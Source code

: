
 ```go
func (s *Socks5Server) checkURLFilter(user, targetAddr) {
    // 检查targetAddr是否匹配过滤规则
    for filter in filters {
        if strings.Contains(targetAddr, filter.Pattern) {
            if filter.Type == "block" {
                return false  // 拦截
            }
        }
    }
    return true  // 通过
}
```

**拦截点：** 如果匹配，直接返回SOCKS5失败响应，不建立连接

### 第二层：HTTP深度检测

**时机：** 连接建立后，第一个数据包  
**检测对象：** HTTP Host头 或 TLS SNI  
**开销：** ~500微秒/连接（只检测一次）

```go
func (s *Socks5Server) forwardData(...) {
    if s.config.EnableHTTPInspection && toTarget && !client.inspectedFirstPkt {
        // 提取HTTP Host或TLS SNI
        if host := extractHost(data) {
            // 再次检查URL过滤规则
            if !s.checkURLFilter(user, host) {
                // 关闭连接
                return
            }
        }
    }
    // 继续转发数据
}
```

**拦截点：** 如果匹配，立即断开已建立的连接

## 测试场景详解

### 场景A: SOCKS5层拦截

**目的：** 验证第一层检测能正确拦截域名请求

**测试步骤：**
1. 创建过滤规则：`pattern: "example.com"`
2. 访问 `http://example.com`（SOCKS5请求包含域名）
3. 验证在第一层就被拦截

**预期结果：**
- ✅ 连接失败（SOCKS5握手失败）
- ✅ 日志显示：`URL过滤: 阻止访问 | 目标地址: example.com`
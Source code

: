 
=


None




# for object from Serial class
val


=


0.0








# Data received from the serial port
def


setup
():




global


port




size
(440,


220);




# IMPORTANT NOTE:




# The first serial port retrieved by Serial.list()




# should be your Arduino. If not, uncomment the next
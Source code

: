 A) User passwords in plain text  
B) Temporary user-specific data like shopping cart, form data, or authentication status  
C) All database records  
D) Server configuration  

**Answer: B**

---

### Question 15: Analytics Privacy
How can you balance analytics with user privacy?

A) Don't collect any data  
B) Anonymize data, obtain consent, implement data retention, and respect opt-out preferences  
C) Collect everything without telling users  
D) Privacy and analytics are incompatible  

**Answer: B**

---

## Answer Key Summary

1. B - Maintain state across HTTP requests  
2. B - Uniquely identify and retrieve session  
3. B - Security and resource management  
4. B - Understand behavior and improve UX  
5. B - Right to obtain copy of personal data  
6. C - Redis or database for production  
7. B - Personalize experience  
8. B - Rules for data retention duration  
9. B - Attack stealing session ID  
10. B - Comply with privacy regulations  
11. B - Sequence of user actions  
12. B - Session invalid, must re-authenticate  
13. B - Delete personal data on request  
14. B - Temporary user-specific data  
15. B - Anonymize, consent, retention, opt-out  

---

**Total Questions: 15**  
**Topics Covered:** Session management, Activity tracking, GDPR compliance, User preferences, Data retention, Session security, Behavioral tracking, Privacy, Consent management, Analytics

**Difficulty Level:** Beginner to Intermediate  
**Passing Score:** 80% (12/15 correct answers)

□ □ □ □ □

Across the records, count each line that holds the string "Anonymize". Respond with the number only.

2